Live and Learn

Global Education Initiative

By Iain Miller

Education is the linchpin of our society. It allows us to bequeath the knowledge we have obtained in the past and present to the caretakers of our future. Education is a priority not only for the public sector, but for businesses, individuals, and communities, as a sound education pushes innovation, builds a capable and competitive workforce, increases purchasing power and boosts overall productivity. Education on a global level is critical for the economic health and prosperity of all people and all nations. However, many countries still suffer from a lack of resources and opportunities, their educational systems stultified by a vicious cycle of poverty and indifference.

In order to address these issues, the World Economic Forum, founded by German economist and philanthropist Klaus Schwab, established the Global Education Initiative (GEI) in 2003. By combining the efforts of the donor community, the international private sector, and regional and national governments, leaders hope to bring the power of information technology and telecommunications to enhance education in the developing world. In only seven years of existence, the initiative has impacted close to 2 million students and teachers and generated over $100 million in educational aid to Jordan, India, Palestine, Rwanda, and Egypt. As of today, the group has partnered with 40 private sector businesses, 14 governments, and 7 major multinational organizations. Together they have helped raised education awareness in impoverished countries and implemented a number of reform strategies for building a sustainable educational infrastructure.

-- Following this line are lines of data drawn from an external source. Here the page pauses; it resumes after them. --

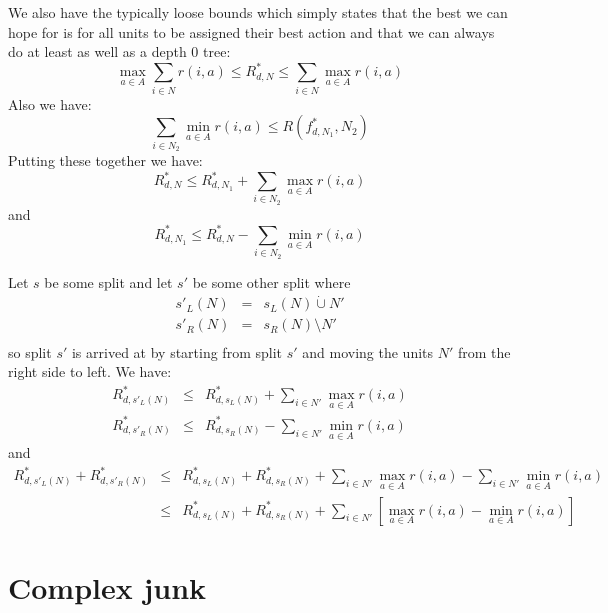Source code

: \documentclass{article}
\begin{document}
We also have the typically loose bounds which simply states that
the best we can hope for is for all units to be assigned their best
action and that we can always do at least as well as a depth 0 tree:
\begin{equation}
  \label{eq:loosebound}
\max_{a \in A} \sum_{i \in N}  r(i,a) \leq  R^{*}_{d,N} \leq \sum_{i \in N} \max_{a \in A} r(i,a) 
\end{equation}
Also we have:
\begin{equation}
  \label{eq:llb}
\sum_{i \in N_{2}} \min_{a \in A} r(i,a) \leq R(f^{*}_{d,N_{1}},N_{2})  
\end{equation}
Putting these together we have:
\begin{equation}
  \label{eq:ub}
R^{*}_{d,N}   \leq  R^{*}_{d,N_{1}} + \sum_{i \in N_{2}} \max_{a \in A} r(i,a) 
\end{equation}
and
\begin{equation}
  \label{eq:lb}
  R^{*}_{d,N_{1}}   \leq R^{*}_{d,N} -  \sum_{i \in N_{2}} \min_{a \in A} r(i,a)
\end{equation}

Let $s$ be some split and let $s'$ be some other split where
\begin{eqnarray}
  \label{eq:splits}
  s'_{L}(N) & = & s_{L}(N) \dot\cup N' \\
  s'_{R}(N) & = & s_{R}(N) \setminus N' \\
\end{eqnarray}
so split $s'$ is arrived at by starting from split $s'$ and moving the
units $N'$ from the right side to left.
We have:
\begin{eqnarray}
  \label{eq:splitsub}
  R^{*}_{d,s'_{L}(N)} & \leq & R^{*}_{d,s_{L}(N)} +  \sum_{i \in N'}
                               \max_{a \in A} r(i,a) \\
  R^{*}_{d,s'_{R}(N)} & \leq & R^{*}_{d,s_{R}(N)} - \sum_{i \in N'} \min_{a \in A} r(i,a)
\end{eqnarray}
and
\begin{eqnarray*}
  \label{eq:sumub}
  R^{*}_{d,s'_{L}(N)} +  R^{*}_{d,s'_{R}(N)}
  & \leq
  &  R^{*}_{d,s_{L}(N)}
    +  R^{*}_{d,s_{R}(N)}
    +  \sum_{i \in N'} \max_{a \in A} r(i,a)
    -  \sum_{i \in N'} \min_{a \in A} r(i,a) \\
  & \leq
  & R^{*}_{d,s_{L}(N)}
    +  R^{*}_{d,s_{R}(N)}
    +  \sum_{i \in N'} \left[ \max_{a \in A} r(i,a)- \min_{a \in A}
    r(i,a) \right]
\end{eqnarray*}

\section{Complex junk}
\label{sec:junk}
\end{document}
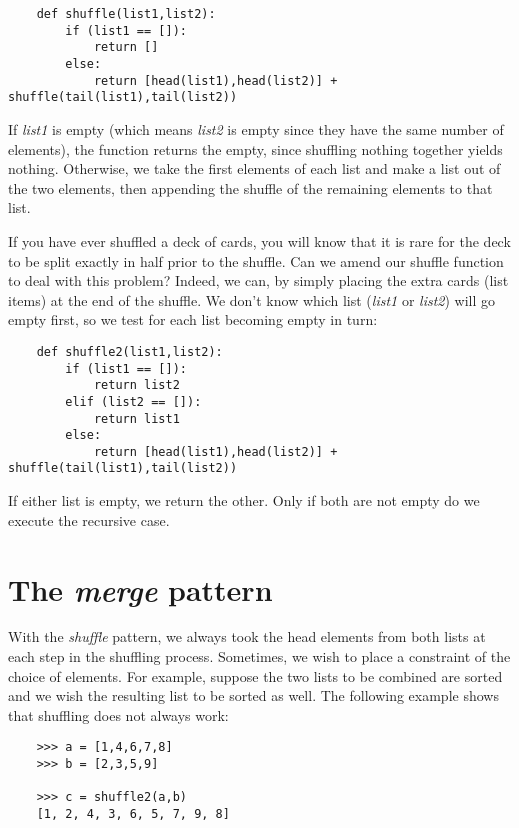 \begin{verbatim}
    def shuffle(list1,list2):
        if (list1 == []):
            return []
        else:
            return [head(list1),head(list2)] + shuffle(tail(list1),tail(list2))
\end{verbatim}

If {\it list1} is empty
(which means {\it list2} is empty since they have the same number of elements),
the function returns the empty, since shuffling nothing together
yields nothing.
Otherwise, we take the first elements of each list and make a list
out of the two elements, then appending the shuffle of
the remaining elements to that list.

If you have ever shuffled a deck of cards, you will know that it is
rare for the deck to be split exactly in half prior to the shuffle.
Can we amend our shuffle function to deal with this problem? Indeed,
we can,
by simply placing the extra cards (list items) at the end
of the shuffle. We don't know which list ({\it list1} or {\it list2})
will go empty first,
so we test for each list becoming empty in turn:

\begin{verbatim}
    def shuffle2(list1,list2):
        if (list1 == []):
            return list2
        elif (list2 == []):
            return list1
        else:
            return [head(list1),head(list2)] + shuffle(tail(list1),tail(list2))
\end{verbatim}

If either list is empty, we return the other. Only if both are
not empty do we execute the recursive case.
       
\section{The {\it merge} pattern}

With the {\it shuffle} pattern, we always took the head elements from both
lists at each step in the shuffling process.
Sometimes, we wish to place a constraint of the choice of elements.
For example, suppose the two lists to be combined are sorted
and we wish the resulting list to be sorted as well. The
following example shows that shuffling does not always work:

\begin{verbatim}
    >>> a = [1,4,6,7,8]
    >>> b = [2,3,5,9]

    >>> c = shuffle2(a,b)
    [1, 2, 4, 3, 6, 5, 7, 9, 8]
\end{verbatim}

The Global Education Initiative works by facilitating interaction between disparate organizations toward a single, vested interest. While the social benefits of education are well documented, the group attempts to include the private sector by highlighting the economic potential created through investment into developing countries. For example, by improving the quality and supply of skilled laborers in a region, it can entice business to the area and spur economic growth. Greater global competition results in greater innovation and creates an ecosystem that not only supports the development of relevant skills, but is flexible to the vagaries of a malleable and ever-changing environment. Furthermore, the GEI works to establish and enhance trust between governments, regional communities, and the private sector. This increased interaction creates a foundation for future development and financial partnerships that extend beyond education into other social and economic issues. One such issue is civil rights and equality, as the Global Education Initiative works strenuously to improve the education of women in countries where such practices were long considered taboo. Lastly, through the act of charity the group hopes to achieve greater leverage for future social investment programs in impoverished nations that desperately need assistance, but have previously been unable to receive it due to governmental limitations.

For the future, the Global Education Initiative is set to embark on a process directed at addressing the importance of education. Not only is better education a moral and humanitarian issue, it is also a pragmatic one. Education is a catalyst for economic growth. It sparks the dynamo of innovation. It inspires, enhances, and pushes competition and entrepreneurship at a global level. In fact, in previous years, the Global Education Initiative has launched a number of workshops with the objective of installing Entrepreneurship Education as part of its economic recovery and social development plan. By educating and supporting the next wave of entrepreneurs, the GEI hopes to breed entirely new markets and opportunities not only for global expansion, but to foster the social skills necessary to developing an individual, such as knowledge and social inclusion. While the challenges and obstacles are great, the GEI hopes that through partnership and creativity we can reach young and impressionable minds; pollinating them with the knowledge that will bloom into a brighter future.